陆尔雅闻言,见那个嬷嬷手里拿着的竟然是用一段白色的上等丝绸做出来的,而且手工细致,有手有脚,有鼻子有眼睛的,很显然,她就算是在学个十年八年,也是学不出来,不过这个小人身上,那眉心里竟然还扎着针,当下便明白了,这是扎小人,连忙翻开那背后来看,赫然的用纸贴着一张字条,上面写着上官北捷的名字。
陆尔雅忍不住朝上官北捷挤了个笑脸,低声朝他道:“恭喜你,榜上有名。”
上官北捷无奈的把那小人拿过来看了一下,也亏得陆尔雅这个时候还笑得出来,也不去担心担心一下自己一会儿的处境,或者去想想谁最有可疑,做了这么个娃娃放在她的屋子里陷害她。

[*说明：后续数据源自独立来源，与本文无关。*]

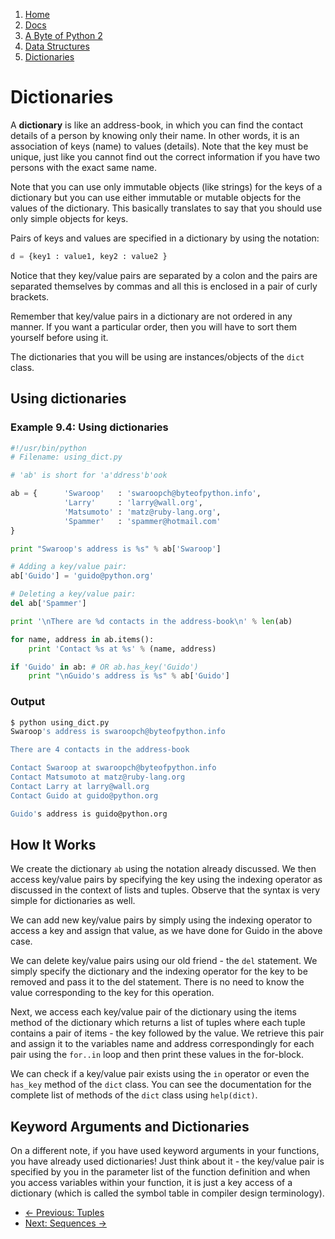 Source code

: <!-- -
Title: A Byte of Python 2: Dictionaries
Author: Swaroop C H
Editor: Marios Zindilis
First Published: 2003
Last Updated: 2014-04-05
- -->

<ol class='breadcrumb' itemprop='breadcrumb'>
	<li><a href="/">Home</a></li>
	<li><a href="/docs/">Docs</a></li>
	<li><a href="/docs/a-byte-of-python-2/">A Byte of Python 2</a></li>
	<li><a href="/docs/a-byte-of-python-2/data-structures/">Data Structures</a></li>
	<li><a href="/docs/a-byte-of-python-2/data-structures/dictionaries.html">Dictionaries</a></li>
</ol>

Dictionaries
============

A **dictionary** is like an address-book, in which you can find the contact 
details of a person by knowing only their name. In other words, it is an 
association of keys (name) to values (details). Note that the key must be 
unique, just like you cannot find out the correct information if you have two 
persons with the exact same name.

Note that you can use only immutable objects (like strings) for the keys of a 
dictionary but you can use either immutable or mutable objects for the values 
of the dictionary. This basically translates to say that you should use only 
simple objects for keys.

Pairs of keys and values are specified in a dictionary by using the notation:

```python
d = {key1 : value1, key2 : value2 }
```

Notice that they key/value pairs are separated by a colon and the pairs are 
separated themselves by commas and all this is enclosed in a pair of curly 
brackets.

Remember that key/value pairs in a dictionary are not ordered in any manner. If 
you want a particular order, then you will have to sort them yourself before 
using it.

The dictionaries that you will be using are instances/objects of the `dict` 
class. 

Using dictionaries
------------------

### Example 9.4: Using dictionaries ###

```python
#!/usr/bin/python
# Filename: using_dict.py

# 'ab' is short for 'a'ddress'b'ook

ab = {      'Swaroop'   : 'swaroopch@byteofpython.info',
            'Larry'     : 'larry@wall.org',
            'Matsumoto' : 'matz@ruby-lang.org',
            'Spammer'   : 'spammer@hotmail.com'
}

print "Swaroop's address is %s" % ab['Swaroop']

# Adding a key/value pair:
ab['Guido'] = 'guido@python.org'

# Deleting a key/value pair:
del ab['Spammer']

print '\nThere are %d contacts in the address-book\n' % len(ab)

for name, address in ab.items():
	print 'Contact %s at %s' % (name, address)

if 'Guido' in ab: # OR ab.has_key('Guido')
	print "\nGuido's address is %s" % ab['Guido']
```

### Output ###

```bash
$ python using_dict.py
Swaroop's address is swaroopch@byteofpython.info

There are 4 contacts in the address-book

Contact Swaroop at swaroopch@byteofpython.info
Contact Matsumoto at matz@ruby-lang.org
Contact Larry at larry@wall.org
Contact Guido at guido@python.org

Guido's address is guido@python.org
```

How It Works
---

We create the dictionary `ab` using the notation already discussed. We then 
access key/value pairs by specifying the key using the indexing operator as 
discussed in the context of lists and tuples. Observe that the syntax is very 
simple for dictionaries as well.

We can add new key/value pairs by simply using the indexing operator to access 
a key and assign that value, as we have done for Guido in the above case.

We can delete key/value pairs using our old friend - the `del` statement. We 
simply specify the dictionary and the indexing operator for the key to be 
removed and pass it to the del statement. There is no need to know the value 
corresponding to the key for this operation.

Next, we access each key/value pair of the dictionary using the items method of 
the dictionary which returns a list of tuples where each tuple contains a pair 
of items - the key followed by the value. We retrieve this pair and assign it 
to the variables name and address correspondingly for each pair using the 
`for..in` loop and then print these values in the for-block.

We can check if a key/value pair exists using the `in` operator or even the 
`has_key` method of the `dict` class. You can see the documentation for the 
complete list of methods of the `dict` class using `help(dict)`.

Keyword Arguments and Dictionaries
----------------------------------

On a different note, if you have used keyword arguments in your functions, you 
have already used dictionaries! Just think about it - the key/value pair is 
specified by you in the parameter list of the function definition and when you 
access variables within your function, it is just a key access of a dictionary 
(which is called the symbol table in compiler design terminology). 

<ul class='pager'>
	<li class='previous'><a href='/docs/a-byte-of-python-2/data-structures/tuples.html'>&larr; Previous: Tuples</a></li>
	<li class='next'><a href='/docs/a-byte-of-python-2/data-structures/sequences.html'>Next: Sequences &rarr;</a></li>
</ul>
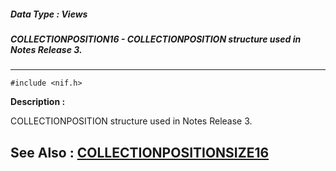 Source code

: ##### Data Type : Views
##### COLLECTIONPOSITION16 - COLLECTIONPOSITION structure used in Notes Release 3.
---
```
#include <nif.h>
```
**Description :**

COLLECTIONPOSITION structure used in Notes Release 3.

**See Also :**
[COLLECTIONPOSITIONSIZE16](/reference/Func/COLLECTIONPOSITIONSIZE16)
---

只听延平公主又道:“这是今天庆春在你的床底下发现的,你难道就没有什么说的么?”
夜瑶此刻心情非常的激动澎湃,不管这个是不是陆尔雅做的,如今铁证当前,她便是想抵赖也赖不了。便道:“我还以为二叔怎么会如此的迷恋一个二嫁的女人,原来竟然是被下了降头术的。”
那秋英娘也很是激动的跟着起哄道:“是啊,我前天明明觉得相公一靠近她,说什么都便向着她,可是一离开她的身边,就做事情都很是明正的。”
陆尔雅闻言,这算是个什么歪理。
还没有说话,只听夜瑶又问起那厅子中央跪着的老婆子道:“九婆,你倒是说说,这个写着名字是我们家二叔的小人,是你帮忙着做的么?”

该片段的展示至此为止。